27 April, 2009

Testing Intellectual Property Information

Intellectual Property (IP) are legal property rights over creations of the mind, both artistic and commercial, and the corresponding fields of law. Under intellectual property law, owners are granted certain exclusive rights to a variety of intangible assets, such as musical, literary, and artistic works; ideas, discoveries and inventions; and words, phrases, symbols, and designs. Common types of intellectual property include copyrights, trademarks, patents, industrial design rights and trade secrets. The term intellectual property denotes the specific legal rights described above, and not the intellectual work itself.

Licenses, copyrights, trademarks, patents information are often shipped with the product to the customer. Providing this information indicates to the stakeholders that anybody who encroaches on any of these will have to face legal implications. How often do we as testers focus EULAs(End User License Agreement), Copyrights Information, Trademarks and the patented technology information used in building the product.To a normal tester, these look like the usual boring stuff to read about and he/she would blindly end up clicking the Next/Proceed button as applicable and focus on the so-called 'more important test areas'. For an attentive tester, it only opens up a lot of opportunities to discover very expensive defects.

The EULA Story: Just Imagine that you as a end user ignored the EULA of a new product you recently installed. One fine day, you realise all of a sudden that your system is too slow to respond. The first thought that would come to your mind is 'What was the recent change I made to the system'. The installation of the new product? Do not end up cursing the product! The EULA had warned you of possible problems with the regular updates for the product which you would have known if you had read it! Now you would only spend more time getting your system back to its original speed.

Wanna Copy: From a legal perspective, it is very dangerous when someone else discovers that you have copied exactly their ideas! This is when copyright laws come into picture. In the corporate world, if you are not aware of the copyright laws, and knowingly or unknowingly recreate or copy those ideas, then are in deep trouble if the original creator gets to know it. You may even get sued!

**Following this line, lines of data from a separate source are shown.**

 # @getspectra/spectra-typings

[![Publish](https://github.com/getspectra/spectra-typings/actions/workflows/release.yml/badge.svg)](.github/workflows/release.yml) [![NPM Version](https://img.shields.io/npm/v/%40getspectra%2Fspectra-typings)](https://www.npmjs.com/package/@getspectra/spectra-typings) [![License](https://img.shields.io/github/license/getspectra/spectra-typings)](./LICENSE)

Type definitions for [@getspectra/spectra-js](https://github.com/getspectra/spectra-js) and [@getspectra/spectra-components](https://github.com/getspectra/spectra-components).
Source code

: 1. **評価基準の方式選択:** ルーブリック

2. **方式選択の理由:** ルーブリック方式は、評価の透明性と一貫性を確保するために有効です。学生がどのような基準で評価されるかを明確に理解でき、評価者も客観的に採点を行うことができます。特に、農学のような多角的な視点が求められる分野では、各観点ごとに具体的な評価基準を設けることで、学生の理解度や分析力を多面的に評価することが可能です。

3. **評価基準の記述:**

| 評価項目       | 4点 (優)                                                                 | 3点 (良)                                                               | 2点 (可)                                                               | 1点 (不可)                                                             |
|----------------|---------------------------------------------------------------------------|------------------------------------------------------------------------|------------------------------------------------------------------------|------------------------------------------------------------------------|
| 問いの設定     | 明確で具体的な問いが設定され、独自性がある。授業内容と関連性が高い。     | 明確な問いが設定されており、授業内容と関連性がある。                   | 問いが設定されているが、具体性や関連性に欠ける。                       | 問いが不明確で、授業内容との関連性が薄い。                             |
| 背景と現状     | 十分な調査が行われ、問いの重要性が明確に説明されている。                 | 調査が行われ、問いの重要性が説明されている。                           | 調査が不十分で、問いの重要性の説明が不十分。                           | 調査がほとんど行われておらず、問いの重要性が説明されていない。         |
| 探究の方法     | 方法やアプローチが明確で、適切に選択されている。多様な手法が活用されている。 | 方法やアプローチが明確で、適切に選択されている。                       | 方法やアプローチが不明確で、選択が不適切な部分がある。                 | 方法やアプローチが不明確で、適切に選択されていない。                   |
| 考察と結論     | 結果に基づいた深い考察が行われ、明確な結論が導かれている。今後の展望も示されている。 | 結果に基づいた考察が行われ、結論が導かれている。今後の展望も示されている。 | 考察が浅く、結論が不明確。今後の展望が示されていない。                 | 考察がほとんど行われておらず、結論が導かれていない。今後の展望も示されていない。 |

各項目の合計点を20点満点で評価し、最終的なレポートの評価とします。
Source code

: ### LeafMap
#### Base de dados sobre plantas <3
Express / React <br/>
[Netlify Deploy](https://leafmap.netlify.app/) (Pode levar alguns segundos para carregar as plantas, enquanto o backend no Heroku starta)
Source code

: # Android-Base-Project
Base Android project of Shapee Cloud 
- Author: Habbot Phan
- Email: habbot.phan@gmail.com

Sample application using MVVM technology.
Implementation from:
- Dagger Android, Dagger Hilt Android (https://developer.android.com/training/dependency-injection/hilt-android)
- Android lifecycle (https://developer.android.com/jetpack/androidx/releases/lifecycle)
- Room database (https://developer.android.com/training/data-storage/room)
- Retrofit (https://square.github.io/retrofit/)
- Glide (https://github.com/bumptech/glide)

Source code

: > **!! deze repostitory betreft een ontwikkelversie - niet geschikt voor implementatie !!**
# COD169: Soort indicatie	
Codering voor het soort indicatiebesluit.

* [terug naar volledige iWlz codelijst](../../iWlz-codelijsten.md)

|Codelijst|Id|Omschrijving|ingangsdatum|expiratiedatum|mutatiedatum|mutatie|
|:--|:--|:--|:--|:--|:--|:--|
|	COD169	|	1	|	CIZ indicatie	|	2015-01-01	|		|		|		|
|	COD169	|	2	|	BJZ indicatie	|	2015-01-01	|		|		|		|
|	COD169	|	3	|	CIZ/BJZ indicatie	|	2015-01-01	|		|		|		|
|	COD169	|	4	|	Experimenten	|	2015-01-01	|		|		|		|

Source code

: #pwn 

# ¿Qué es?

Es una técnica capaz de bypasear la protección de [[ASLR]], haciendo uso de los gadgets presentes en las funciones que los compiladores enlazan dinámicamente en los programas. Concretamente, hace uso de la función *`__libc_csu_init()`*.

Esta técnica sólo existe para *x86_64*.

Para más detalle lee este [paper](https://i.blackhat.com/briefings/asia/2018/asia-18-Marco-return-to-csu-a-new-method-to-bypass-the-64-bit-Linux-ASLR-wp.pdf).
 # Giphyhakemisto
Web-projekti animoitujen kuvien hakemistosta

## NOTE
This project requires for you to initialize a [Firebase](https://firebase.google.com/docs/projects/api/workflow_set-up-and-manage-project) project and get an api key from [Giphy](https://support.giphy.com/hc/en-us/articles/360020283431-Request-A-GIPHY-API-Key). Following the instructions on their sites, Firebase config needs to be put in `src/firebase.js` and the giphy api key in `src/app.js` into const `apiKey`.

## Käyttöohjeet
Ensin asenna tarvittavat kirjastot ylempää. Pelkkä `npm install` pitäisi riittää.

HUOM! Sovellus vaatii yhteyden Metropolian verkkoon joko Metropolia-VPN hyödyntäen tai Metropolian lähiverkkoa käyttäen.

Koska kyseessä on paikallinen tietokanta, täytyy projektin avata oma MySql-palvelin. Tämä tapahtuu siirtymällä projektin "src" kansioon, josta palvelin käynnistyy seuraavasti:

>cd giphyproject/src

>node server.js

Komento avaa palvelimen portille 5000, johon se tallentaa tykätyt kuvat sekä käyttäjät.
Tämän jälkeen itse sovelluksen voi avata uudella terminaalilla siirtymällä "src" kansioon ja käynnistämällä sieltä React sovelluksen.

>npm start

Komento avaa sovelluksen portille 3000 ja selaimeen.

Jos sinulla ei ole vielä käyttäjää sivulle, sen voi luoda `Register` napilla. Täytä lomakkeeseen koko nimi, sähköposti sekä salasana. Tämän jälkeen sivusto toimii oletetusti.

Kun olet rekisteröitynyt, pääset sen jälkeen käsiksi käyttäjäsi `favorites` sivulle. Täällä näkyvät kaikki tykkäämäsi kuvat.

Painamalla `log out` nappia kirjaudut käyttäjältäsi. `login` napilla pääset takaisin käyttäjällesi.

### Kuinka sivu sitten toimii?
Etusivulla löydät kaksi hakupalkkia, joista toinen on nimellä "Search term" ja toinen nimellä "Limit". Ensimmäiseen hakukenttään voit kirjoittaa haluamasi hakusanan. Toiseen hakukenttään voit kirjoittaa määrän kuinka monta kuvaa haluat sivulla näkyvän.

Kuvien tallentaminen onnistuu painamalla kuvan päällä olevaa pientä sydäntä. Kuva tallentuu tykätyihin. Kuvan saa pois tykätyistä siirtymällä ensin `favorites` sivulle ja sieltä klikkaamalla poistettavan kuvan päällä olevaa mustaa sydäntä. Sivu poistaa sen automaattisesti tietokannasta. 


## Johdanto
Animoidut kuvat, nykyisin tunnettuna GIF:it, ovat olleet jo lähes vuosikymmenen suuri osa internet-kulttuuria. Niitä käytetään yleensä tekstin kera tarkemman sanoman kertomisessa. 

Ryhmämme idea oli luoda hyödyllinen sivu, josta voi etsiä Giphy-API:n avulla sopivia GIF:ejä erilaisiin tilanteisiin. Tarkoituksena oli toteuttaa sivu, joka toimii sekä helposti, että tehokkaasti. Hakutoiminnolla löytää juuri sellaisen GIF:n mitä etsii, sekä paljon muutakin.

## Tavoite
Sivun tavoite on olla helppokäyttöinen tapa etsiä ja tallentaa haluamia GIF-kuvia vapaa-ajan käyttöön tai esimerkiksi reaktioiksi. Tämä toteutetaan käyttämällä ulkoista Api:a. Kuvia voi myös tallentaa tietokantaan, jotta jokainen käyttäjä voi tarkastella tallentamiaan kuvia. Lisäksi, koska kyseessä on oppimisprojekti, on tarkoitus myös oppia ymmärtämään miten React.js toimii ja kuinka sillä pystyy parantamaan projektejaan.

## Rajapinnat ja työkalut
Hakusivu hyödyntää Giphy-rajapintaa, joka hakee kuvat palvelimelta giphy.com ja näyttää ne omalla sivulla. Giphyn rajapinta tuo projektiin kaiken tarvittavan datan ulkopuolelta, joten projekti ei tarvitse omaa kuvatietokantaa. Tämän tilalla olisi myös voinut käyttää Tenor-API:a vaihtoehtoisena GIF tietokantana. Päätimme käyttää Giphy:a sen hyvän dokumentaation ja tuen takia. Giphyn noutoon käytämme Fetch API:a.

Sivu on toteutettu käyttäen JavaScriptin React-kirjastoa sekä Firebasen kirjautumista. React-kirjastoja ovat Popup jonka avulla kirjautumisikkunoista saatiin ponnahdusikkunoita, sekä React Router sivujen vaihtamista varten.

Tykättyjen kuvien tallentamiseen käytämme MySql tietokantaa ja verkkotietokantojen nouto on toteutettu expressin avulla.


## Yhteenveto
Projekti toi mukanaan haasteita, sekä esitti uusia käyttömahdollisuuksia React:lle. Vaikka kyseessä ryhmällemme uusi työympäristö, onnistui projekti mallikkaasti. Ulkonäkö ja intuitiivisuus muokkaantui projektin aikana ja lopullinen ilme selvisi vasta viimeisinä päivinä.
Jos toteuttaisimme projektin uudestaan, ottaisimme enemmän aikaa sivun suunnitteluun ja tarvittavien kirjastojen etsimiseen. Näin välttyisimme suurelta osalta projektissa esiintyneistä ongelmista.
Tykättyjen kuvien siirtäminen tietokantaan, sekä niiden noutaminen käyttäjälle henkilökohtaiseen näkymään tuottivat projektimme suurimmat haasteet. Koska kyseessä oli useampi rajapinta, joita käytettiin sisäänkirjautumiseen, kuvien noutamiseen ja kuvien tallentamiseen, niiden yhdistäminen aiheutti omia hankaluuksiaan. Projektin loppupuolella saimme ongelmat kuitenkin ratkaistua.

These Symbols are Mine: A trademark identified by the symbols ™ (not yet registered) and ® (registered), is a distinctive sign or indicator used by an individual, business organization or other legal entity to identify that the products and/or services to consumers with which the trademark appears originate from a unique source, and to distinguish its products or services from those of other entities. It is important to ensure that these are used carefully in the products.

Patent it: Product X is released with a set of patents A,B,C. When the next version of the same product Y is going to be released, but coded using a completely new technology, how far are the patents A,B,C going to be relevant? Should we blindly do a copy-paste of the older patents in the patents information section for the new product? OR should we validate and evaluate the existing list? The answer is a BIG NO! It is a safe thing to revisit the list of patents or third party software used(if any) and provide an updated list.

The above listed ones are highly neglected while testing. It could be because it involves lot of patience, validating the rights and wrongs of it with the Product Management team, verifying the information to the minutest details with the Legal counsel of the organization etc. There could be several reasons to let go of it by not testing it, but even a silly reason cannot save the company of the trauma and financial troubles that such negligence can bring in. Next time around, you encounter these in your testing, make a choice and a good one at that. Like Subroto Bagchi says 'When we make a choice, we must know that each choice entails a set of consequences and we cannot wish away that responsibility.